Here's for example a very common pattern in real life code I'd say:
----------
d.addCallbacks(doSomething, logError);
---------
If no undefined piping, the above will stop possible further "real"
error handling.
My experience with people (myself included..) using the Deferred API
in MochiKit is that they don't expect code like the above to transform
an errback into a success-callback.
I think the overhead of having to do an explicit return to close an
errback is less than the overhead and risk of closing and hiding
errors by forgetting to pipe the input.
Initially I tried couple of helper methods that would simply wrap the
attached function in a pipe-through etc, but finally I decided, partly
based on Dojo and Closure lead, to patch MochiKit Async to propagate
values.
(See my MochiKit fork here:
https://github.com/blq/mochikit/commit/577477c888c13394b9f893bcec90320e50b845a2#diff-0
)
Secondly, I think the case of keeping an error object reference is
more of a hypothetical issue.

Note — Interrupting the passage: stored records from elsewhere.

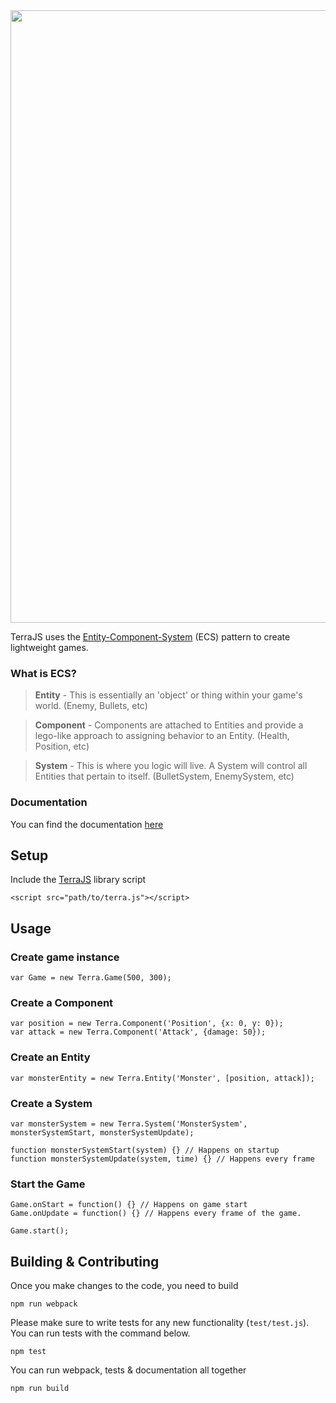 <img src="http://projects.ritter.co.za/storage/TerraJS_banner.jpg" width="980">

TerraJS uses the [Entity-Component-System](https://en.wikipedia.org/wiki/Entity%E2%80%93component%E2%80%93system) (ECS) pattern to create lightweight games.

### What is ECS?

> **Entity** - This is essentially an 'object' or thing within your game's world. (Enemy, Bullets, etc)

> **Component** - Components are attached to Entities and provide a lego-like approach to assigning behavior to an  Entity. (Health, Position, etc)

> **System** - This is where you logic will live. A System will control all Entities that pertain to itself. (BulletSystem, EnemySystem, etc)

### Documentation
You can find the documentation [here](https://rodritter.github.io/TerraJS/)

## Setup
Include the [TerraJS](https://raw.githubusercontent.com/RodRitter/TerraJS/master/dist/terra.js) library script
```
<script src="path/to/terra.js"></script>
```

## Usage
### Create game instance
```
var Game = new Terra.Game(500, 300);
```

### Create a Component
```
var position = new Terra.Component('Position', {x: 0, y: 0});
var attack = new Terra.Component('Attack', {damage: 50});
```

### Create an Entity
```
var monsterEntity = new Terra.Entity('Monster', [position, attack]);
```

### Create a System
```
var monsterSystem = new Terra.System('MonsterSystem', monsterSystemStart, monsterSystemUpdate);

function monsterSystemStart(system) {} // Happens on startup
function monsterSystemUpdate(system, time) {} // Happens every frame
```

### Start the Game
```
Game.onStart = function() {} // Happens on game start
Game.onUpdate = function() {} // Happens every frame of the game.

Game.start();
```

## Building & Contributing
Once you make changes to the code, you need to build
```
npm run webpack
```

Please make sure to write tests for any new functionality (`test/test.js`). You can run tests with the command below.
```
npm test
```

You can run webpack, tests & documentation all together
```
npm run build
```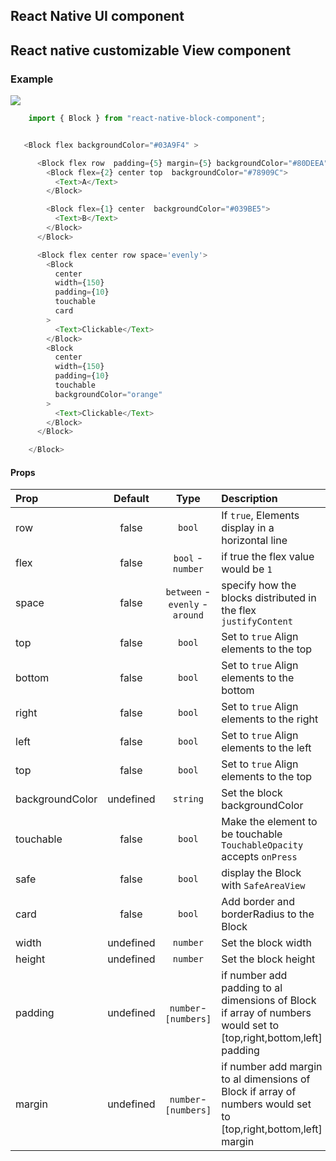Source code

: ## React Native UI component

## React native customizable View component


### Example
![](https://user-images.githubusercontent.com/33010618/147147663-f3e55f29-ede3-46a5-b6ca-163af030fd6a.png)
```js 
    import { Block } from "react-native-block-component";


   <Block flex backgroundColor="#03A9F4" >

      <Block flex row  padding={5} margin={5} backgroundColor="#80DEEA">
        <Block flex={2} center top  backgroundColor="#78909C">
          <Text>A</Text>
        </Block>

        <Block flex={1} center  backgroundColor="#039BE5">
          <Text>B</Text>
        </Block>
      </Block>

      <Block flex center row space='evenly'>
        <Block
          center
          width={150}
          padding={10}
          touchable
          card
        >
          <Text>Clickable</Text>
        </Block>
        <Block
          center
          width={150}
          padding={10}
          touchable
          backgroundColor="orange"
        >
          <Text>Clickable</Text>
        </Block>
      </Block>

    </Block>
```

#### Props

| Prop                             | Default |  Type  | Description                                                                                                                                                                                                                                     |
| :------------------------------- | :-----: | :----: | :---------------------------------------------------------------------------------------------------------------------------------------------------------------------------------------------------------------------------------------------- |
| row                              |  false  | `bool` | If `true`, Elements display in a horizontal line 
| flex                             |  false  | `bool` -`number`| if true the flex value would be `1`
| space                            |  false  | `between` -`evenly` - `around`| specify how the blocks distributed in the flex `justifyContent`
| top                        |  false  | `bool` | Set to `true` Align elements to the top
| bottom                        |  false  | `bool` | Set to `true` Align elements to the bottom
| right                        |  false  | `bool` | Set to `true` Align elements to the right
| left                        |  false  | `bool` | Set to `true` Align elements to the left
| top                        |  false  | `bool` | Set to `true` Align elements to the top
| backgroundColor     |  undefined  | `string` | Set the block backgroundColor
| touchable     |  false  | `bool` | Make the element to be touchable `TouchableOpacity` accepts `onPress`
| safe     |  false  | `bool` | display the Block with `SafeAreaView`
| card     |  false  | `bool` | Add border and borderRadius to the Block
| width     |  undefined  | `number` | Set the block width
| height     |  undefined  | `number` | Set the block height
| padding     |  undefined  | `number`-`[numbers]` | if number add padding to al dimensions of Block if array of numbers would set to [top,right,bottom,left] padding
| margin     |  undefined  | `number`-`[numbers]` | if number add margin to al dimensions of Block if array of numbers would set to [top,right,bottom,left] margin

Very rarely have I seen any particularly
heavy objects being passed as errors. I.e it should not be a case
mandating optimization on the level of API or behavior changes (side
note: optimizations for callbacks/errbacks and heavy return values
should rather be some kind of lazy callback pattern for example).
Fundamentally though I guess it's a case of overlapping logic and use-
case for a single function, listening and _re_acting on the result of
an operation is different than intending to participate in the
handling and processing of the result.